The Telegram channel has also posted links to a YouTube account full of drone footage of notorious pedophile billionaire Jeffrey Epstein’s private island, which conspiracy theorists had previously, and without evidence, posited was run by McAfee. Some of the channel’s followers have attempted to decode garbled segments of its other message, the Daily Beast wrote, asking each other whether they knew how to access the “dark web” for more information.

While former McAfee’s lawyer, Andrew Gordon, confirmed that McAfee was dead to the Daily Beast, the account had seen this coming and simply posted rants about how he was not to be trusted.

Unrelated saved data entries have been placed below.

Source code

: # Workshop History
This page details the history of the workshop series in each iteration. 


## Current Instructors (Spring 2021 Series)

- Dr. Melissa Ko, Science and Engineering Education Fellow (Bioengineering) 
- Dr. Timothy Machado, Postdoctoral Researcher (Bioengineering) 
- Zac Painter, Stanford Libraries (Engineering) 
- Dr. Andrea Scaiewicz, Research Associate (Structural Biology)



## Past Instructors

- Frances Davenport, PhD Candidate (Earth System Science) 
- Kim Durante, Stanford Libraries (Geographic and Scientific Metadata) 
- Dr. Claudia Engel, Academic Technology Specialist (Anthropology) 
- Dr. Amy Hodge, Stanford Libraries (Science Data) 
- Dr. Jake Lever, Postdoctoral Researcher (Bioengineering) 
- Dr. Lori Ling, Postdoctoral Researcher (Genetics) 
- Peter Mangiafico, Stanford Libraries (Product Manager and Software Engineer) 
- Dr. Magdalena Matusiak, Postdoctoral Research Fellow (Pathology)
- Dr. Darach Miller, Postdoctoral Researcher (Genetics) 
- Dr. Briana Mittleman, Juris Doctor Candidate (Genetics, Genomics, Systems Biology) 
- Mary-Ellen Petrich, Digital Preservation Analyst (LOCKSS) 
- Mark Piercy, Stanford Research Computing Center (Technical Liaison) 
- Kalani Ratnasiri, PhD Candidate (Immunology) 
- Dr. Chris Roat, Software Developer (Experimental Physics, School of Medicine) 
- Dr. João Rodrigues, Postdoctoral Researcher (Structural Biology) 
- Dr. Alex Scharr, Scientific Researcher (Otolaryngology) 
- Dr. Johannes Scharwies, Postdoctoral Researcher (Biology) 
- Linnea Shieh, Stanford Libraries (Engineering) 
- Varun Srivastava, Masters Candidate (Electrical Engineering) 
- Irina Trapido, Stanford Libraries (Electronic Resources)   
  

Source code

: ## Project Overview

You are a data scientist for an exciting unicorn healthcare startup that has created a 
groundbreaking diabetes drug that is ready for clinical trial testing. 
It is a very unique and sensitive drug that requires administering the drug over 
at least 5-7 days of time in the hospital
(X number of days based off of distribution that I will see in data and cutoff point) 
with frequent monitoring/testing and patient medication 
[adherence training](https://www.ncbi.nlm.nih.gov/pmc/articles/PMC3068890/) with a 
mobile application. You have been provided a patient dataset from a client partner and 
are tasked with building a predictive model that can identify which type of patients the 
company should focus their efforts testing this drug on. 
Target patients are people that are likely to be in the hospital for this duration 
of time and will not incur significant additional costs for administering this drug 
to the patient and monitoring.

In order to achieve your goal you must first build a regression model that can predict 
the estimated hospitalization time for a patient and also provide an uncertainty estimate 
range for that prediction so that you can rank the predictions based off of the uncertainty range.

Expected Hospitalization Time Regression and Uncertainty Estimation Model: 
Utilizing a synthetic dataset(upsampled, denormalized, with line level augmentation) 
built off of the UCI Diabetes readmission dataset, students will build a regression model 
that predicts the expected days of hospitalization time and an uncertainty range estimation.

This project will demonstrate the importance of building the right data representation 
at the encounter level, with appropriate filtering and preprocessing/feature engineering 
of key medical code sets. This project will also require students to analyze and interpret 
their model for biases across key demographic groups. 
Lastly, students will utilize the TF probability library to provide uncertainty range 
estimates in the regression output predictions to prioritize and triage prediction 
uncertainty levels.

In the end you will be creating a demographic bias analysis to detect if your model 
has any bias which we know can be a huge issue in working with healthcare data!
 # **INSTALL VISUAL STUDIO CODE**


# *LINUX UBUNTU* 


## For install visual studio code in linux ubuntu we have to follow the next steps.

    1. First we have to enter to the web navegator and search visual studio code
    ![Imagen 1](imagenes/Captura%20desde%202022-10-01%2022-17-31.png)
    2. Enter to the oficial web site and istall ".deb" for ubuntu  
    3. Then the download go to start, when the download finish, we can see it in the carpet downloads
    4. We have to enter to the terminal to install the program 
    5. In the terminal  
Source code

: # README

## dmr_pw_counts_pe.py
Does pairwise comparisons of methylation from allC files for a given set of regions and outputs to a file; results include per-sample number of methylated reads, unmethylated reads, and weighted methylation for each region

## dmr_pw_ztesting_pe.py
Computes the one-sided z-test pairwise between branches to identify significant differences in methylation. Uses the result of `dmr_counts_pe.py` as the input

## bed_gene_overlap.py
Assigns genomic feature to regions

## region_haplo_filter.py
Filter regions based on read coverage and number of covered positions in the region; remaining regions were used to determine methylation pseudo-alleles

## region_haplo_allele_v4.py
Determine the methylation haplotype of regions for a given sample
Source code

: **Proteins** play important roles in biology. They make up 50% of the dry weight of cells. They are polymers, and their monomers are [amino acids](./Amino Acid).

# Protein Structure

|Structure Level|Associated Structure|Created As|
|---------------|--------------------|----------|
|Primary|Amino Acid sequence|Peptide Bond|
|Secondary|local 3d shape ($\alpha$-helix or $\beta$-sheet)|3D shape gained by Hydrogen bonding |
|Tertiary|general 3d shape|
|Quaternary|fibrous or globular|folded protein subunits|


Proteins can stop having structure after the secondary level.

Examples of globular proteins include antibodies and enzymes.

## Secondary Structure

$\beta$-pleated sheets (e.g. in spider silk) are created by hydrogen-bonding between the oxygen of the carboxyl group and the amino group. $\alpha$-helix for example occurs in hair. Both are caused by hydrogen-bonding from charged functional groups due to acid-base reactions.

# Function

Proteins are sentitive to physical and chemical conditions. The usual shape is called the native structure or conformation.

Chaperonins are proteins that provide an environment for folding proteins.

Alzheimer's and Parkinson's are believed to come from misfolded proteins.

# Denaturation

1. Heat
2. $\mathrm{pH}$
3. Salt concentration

At least a few other major conspiracy accounts, perhaps sensing unwelcome competition for grifting revenue, have called out the fake McAfee accounts. Ron Watkins, the former 8chan administrator widely rumoured to have been behind the QAnon movement, posted to his own Telegram channel that “The John McAfee telegram account didn’t [sic] announce anything at the end of the countdown. None of the alleged 31 terabytes of deadman’s switch data has materialised. Now his account is posting Q-style drops and signing them as McAfee. Be careful.” For the record, Watkins has frantically distanced himself from QAnon and tried to rebrand as a ufologist.

After Trump failed to throw a coup d’etat either immediately following the November 2020 elections or before Joe Biden was inaugurated in January, the QAnon movement has been down and dispirited but far from out.

In June, the FBI warned members of Congress that remaining members of the movement are more extreme than ever and may tire of being “digital soldiers,” and instead devote their seemingly inexhaustible energy to violent attacks rather than “continually awaiting Q’s promised actions which have not occurred.” According to NBC News, QAnon adherents who watched members of the movement mostly fail to win elections in 2020 are now focusing on local races like school boards and city councils. A number of major QAnon accounts have tried to ditch the baggage associated with the label by insisting the QAnon movement referred to by the media does not exist, publicly disavowing any connection to the movement while changing nothing else about their rhetoric.